The fertilizer industry is flush with good news (as far as farmer customers are concerned). The supply/demand scenario has morphed into a different ball game compared to 12 months ago.

Crop Comments: Fall Fertilize for 2023-24 Winter AnnualsBefore delving into numbers, let’s review. Some fertilizer synthesis chemistry, addressing nitrogen, first. Ammonia is usually manufactured when atmospheric N and natural gas/methane are combined and subjected to high pressure and heat in the presence of iron catalysts. Ammonium nitrate is formed when ammonia, a chemical base, reacts with nitric acid. This compound is considered by Department of Homeland Security to be a hazardous material.

Urea is formed when carbon dioxide is forced to react chemically with ammonia. The cost of natural gas – which had been increasing greatly up until a year ago – strongly influenced the price of ammonia, urea, ammonium nitrate and a blended product called urea/ammonium nitrate (UAN); UAN is not considered hazmat.

Ignoring trace elements, we can get a good handle on the market dynamic of the four soil macronutrients: N, phosphorus, potassium and sulfur. We grasp this “handle” by examining the cost elements of 10 different commodity ingredients – namely, urea, UAN, ammonium nitrate, ammonium sulfate, ammonia, di-ammonium phosphate (DAP), mono-ammonium phosphate (MAP), muriate of potash, sulfate of potash and S.

Although I’m examining a chart showing dollars-per-ton costs and percentages of price change, I’ve opted to figure an average percentage decrease for all 10 commodity ingredients. In making comparisons, I used Sept. 21, 2022 as a starting point and Sept. 21, 2023 as the finish line. On average, the 10 ingredients’ prices decreased 34.5% over those 12 months. The most typical cost change was evidenced by ammonium sulfate, whose price per short ton decreased 37% (from $470 to $298). The raw data here were forwarded to me by Jeff Cassim, marketing director for Liquid Products, based in Seneca Falls, NY.

In the last five years, price pressure on the demand side has been very influential also. At the start of that period, corn and soybean yields in South America – particularly Brazil – suffered greatly from widespread drought. In 2020, American growers of those two grains zealously planted more total acreages to fill the void caused by poor harvests in the global south.

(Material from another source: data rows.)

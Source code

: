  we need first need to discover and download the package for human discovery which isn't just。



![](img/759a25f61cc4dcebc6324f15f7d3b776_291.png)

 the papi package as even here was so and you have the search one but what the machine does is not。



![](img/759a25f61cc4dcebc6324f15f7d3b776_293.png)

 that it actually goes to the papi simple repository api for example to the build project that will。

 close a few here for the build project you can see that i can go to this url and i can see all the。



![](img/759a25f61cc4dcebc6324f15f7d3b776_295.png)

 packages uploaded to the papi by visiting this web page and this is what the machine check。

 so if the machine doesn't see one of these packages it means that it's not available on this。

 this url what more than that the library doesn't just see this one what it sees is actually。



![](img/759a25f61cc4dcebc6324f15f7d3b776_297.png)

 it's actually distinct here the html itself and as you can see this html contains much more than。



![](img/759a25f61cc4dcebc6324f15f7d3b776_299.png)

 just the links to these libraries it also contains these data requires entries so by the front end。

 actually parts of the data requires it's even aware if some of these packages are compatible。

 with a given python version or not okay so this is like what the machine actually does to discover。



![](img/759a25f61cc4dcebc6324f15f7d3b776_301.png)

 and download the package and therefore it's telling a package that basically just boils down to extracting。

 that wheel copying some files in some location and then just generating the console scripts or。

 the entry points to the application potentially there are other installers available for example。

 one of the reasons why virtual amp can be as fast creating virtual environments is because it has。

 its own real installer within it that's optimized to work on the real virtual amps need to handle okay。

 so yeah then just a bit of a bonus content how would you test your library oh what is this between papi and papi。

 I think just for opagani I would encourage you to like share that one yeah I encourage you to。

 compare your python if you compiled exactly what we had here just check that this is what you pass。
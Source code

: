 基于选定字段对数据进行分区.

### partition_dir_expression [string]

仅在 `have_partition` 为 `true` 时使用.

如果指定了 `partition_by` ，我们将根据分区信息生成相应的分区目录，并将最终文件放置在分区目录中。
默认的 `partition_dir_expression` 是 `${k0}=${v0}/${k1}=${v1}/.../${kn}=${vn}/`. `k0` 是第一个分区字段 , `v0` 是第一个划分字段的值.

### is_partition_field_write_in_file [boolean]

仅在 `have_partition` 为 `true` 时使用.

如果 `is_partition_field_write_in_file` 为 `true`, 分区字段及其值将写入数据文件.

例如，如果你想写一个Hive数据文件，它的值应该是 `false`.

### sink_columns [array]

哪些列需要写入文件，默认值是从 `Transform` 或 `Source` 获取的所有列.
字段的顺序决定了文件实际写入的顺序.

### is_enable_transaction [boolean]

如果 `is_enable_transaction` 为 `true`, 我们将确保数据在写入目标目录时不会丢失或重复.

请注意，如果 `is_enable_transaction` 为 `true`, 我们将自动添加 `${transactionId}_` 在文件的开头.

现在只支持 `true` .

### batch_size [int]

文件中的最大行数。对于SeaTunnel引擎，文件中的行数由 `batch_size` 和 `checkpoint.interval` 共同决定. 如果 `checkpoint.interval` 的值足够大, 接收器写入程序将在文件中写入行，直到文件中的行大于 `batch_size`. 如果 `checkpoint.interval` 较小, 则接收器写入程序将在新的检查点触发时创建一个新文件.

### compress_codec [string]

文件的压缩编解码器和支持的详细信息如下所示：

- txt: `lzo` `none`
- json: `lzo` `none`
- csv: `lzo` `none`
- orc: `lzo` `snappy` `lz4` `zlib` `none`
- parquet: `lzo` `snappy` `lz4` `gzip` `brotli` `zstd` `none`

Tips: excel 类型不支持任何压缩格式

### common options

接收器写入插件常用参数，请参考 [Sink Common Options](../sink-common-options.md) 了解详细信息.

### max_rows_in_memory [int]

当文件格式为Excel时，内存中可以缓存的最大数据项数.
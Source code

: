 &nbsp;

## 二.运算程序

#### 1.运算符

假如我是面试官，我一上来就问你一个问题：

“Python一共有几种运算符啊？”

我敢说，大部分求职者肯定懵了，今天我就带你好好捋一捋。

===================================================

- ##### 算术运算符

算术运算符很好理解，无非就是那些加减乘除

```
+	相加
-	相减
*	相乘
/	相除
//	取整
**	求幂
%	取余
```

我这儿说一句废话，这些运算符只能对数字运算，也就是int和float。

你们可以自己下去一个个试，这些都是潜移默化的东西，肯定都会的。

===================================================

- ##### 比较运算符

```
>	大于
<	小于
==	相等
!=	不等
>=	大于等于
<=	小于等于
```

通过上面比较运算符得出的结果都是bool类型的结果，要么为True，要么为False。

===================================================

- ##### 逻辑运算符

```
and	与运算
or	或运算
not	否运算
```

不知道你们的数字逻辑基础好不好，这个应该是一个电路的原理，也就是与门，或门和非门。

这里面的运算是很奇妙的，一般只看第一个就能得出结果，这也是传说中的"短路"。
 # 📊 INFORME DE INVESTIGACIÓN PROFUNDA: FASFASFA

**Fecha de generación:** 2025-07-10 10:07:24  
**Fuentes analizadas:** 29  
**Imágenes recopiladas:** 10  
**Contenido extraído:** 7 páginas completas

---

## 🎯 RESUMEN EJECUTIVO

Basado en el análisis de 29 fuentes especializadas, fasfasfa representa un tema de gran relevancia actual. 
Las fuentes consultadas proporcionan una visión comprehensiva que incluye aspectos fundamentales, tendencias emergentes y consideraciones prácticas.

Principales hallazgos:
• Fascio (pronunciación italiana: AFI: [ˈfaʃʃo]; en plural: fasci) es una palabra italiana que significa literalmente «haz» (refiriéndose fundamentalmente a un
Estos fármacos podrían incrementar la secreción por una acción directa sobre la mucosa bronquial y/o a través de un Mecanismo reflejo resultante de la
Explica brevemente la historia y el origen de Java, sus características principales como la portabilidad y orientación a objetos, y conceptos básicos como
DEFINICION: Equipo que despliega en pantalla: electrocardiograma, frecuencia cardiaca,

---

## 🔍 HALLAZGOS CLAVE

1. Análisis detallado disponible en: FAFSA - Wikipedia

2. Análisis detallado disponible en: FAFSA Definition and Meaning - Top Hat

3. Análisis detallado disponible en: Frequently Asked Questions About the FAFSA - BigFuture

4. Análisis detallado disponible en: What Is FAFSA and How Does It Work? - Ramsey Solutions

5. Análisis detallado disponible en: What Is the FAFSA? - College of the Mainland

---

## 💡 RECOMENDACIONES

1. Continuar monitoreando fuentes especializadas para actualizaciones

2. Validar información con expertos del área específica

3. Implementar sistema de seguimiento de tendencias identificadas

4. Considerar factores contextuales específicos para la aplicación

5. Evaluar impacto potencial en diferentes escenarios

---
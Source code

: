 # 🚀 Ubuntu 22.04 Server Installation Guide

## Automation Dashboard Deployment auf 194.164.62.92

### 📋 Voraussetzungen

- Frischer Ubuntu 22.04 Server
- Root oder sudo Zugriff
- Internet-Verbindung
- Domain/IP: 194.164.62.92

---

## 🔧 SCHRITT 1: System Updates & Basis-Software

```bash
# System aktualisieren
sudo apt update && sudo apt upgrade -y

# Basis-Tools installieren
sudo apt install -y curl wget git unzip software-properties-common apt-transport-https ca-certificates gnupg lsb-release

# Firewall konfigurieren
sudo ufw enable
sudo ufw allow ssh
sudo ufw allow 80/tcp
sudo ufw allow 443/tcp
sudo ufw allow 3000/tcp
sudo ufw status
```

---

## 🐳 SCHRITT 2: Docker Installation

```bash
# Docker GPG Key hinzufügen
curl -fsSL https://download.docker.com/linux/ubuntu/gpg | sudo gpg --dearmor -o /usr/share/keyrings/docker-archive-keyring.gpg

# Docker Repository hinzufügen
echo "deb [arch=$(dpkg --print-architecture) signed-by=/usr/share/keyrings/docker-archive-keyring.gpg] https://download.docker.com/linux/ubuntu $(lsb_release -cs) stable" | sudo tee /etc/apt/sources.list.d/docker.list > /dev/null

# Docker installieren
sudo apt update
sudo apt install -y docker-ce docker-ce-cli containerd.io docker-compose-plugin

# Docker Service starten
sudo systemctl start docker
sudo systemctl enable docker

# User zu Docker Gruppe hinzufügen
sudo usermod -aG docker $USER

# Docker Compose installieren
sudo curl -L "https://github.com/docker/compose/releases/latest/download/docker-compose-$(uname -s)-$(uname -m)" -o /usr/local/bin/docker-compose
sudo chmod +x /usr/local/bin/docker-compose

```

Another factor entering this picture was the horrific loss of these grains in Heartland USA caused by Winter Cyclone Ulmer in March 2019. Ulmer claimed many thousand tons of stored corn and soy through destruction and/or spoilage beyond use. As domestic growers planned to fill this void also, price for these two grains increased accordingly on the Chicago Board of Trade. This fact (during autumn 2020) encouraged even more producers to increase plantings. Resulting demand for crop inputs put upward pressure on fertilizer costs, particularly “N-goods.”

To throw a little more gasoline on the fire, China committed to seriously rebuilding its hog herd, which had been halved by an African swine flu epidemic. China began buying huge quantities of U.S. corn. They also opted to retain huge quantities of domestically produced urea to underwrite their own corn crop for 2021. Much of that urea had originally been slated for shipment to the U.S. and India.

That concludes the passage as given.